### TASK INPUTS
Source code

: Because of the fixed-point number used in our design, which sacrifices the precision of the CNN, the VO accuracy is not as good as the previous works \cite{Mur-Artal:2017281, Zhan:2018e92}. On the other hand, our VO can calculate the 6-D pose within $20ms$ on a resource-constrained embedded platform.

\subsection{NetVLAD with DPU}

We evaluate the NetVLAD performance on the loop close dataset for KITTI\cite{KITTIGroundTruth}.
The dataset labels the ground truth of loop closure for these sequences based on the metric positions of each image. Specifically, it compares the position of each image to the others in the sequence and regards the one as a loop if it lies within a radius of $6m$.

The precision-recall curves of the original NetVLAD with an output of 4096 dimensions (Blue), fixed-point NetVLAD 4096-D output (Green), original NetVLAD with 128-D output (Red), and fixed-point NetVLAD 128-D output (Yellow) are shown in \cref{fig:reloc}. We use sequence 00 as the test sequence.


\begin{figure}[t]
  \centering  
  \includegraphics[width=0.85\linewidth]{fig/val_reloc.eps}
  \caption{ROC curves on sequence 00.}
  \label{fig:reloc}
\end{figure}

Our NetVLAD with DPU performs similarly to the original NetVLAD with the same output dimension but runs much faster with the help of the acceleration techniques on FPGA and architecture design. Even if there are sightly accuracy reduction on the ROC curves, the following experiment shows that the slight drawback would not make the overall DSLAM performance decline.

--

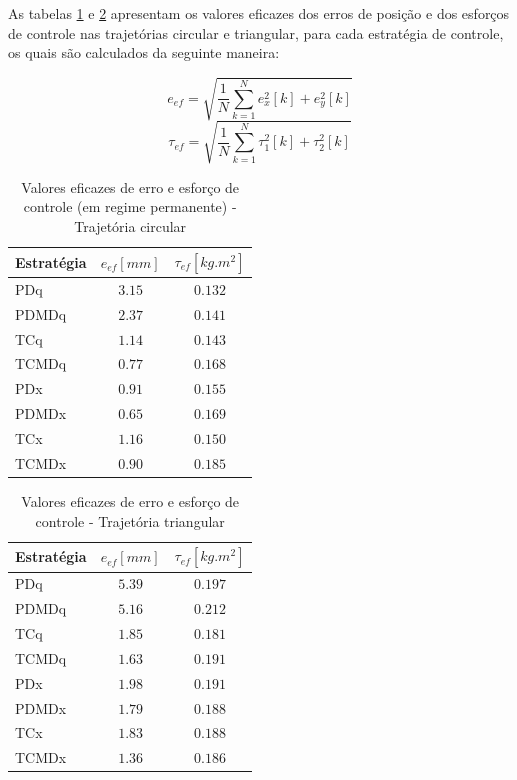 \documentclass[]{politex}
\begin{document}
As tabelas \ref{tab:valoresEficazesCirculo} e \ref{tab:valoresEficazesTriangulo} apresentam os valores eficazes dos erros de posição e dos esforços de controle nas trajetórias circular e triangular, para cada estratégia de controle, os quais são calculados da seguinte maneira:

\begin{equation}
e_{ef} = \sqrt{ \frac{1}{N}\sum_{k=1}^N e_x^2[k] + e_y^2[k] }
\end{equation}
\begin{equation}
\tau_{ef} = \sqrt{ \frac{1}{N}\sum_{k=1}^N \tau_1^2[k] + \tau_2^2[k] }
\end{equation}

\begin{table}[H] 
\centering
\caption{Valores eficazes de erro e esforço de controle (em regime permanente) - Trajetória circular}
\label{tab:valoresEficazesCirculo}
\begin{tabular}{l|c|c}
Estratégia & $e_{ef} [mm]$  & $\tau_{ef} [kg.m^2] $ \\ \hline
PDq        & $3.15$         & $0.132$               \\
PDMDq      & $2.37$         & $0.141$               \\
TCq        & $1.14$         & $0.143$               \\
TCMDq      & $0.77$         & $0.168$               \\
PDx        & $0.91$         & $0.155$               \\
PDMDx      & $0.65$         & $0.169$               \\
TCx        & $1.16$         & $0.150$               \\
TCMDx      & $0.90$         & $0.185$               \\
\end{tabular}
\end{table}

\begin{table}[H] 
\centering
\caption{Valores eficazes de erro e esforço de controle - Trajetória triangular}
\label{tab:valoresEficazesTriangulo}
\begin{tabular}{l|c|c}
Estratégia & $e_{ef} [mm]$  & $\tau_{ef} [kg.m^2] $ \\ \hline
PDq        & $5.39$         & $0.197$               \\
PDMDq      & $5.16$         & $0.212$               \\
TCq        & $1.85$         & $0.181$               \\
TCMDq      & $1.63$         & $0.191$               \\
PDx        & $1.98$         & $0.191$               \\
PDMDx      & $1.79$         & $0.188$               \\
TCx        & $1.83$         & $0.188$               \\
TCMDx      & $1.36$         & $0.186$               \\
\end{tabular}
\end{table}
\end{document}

### WHAT IS EXPECTED
Of the entries above, repeat exactly the lines between the line with "Source code" and the line with "We evaluate the", inclusive, and no others.

### ANSWER BOX
Source code

: Because of the fixed-point number used in our design, which sacrifices the precision of the CNN, the VO accuracy is not as good as the previous works \cite{Mur-Artal:2017281, Zhan:2018e92}. On the other hand, our VO can calculate the 6-D pose within $20ms$ on a resource-constrained embedded platform.

\subsection{NetVLAD with DPU}

We evaluate the NetVLAD performance on the loop close dataset for KITTI\cite{KITTIGroundTruth}.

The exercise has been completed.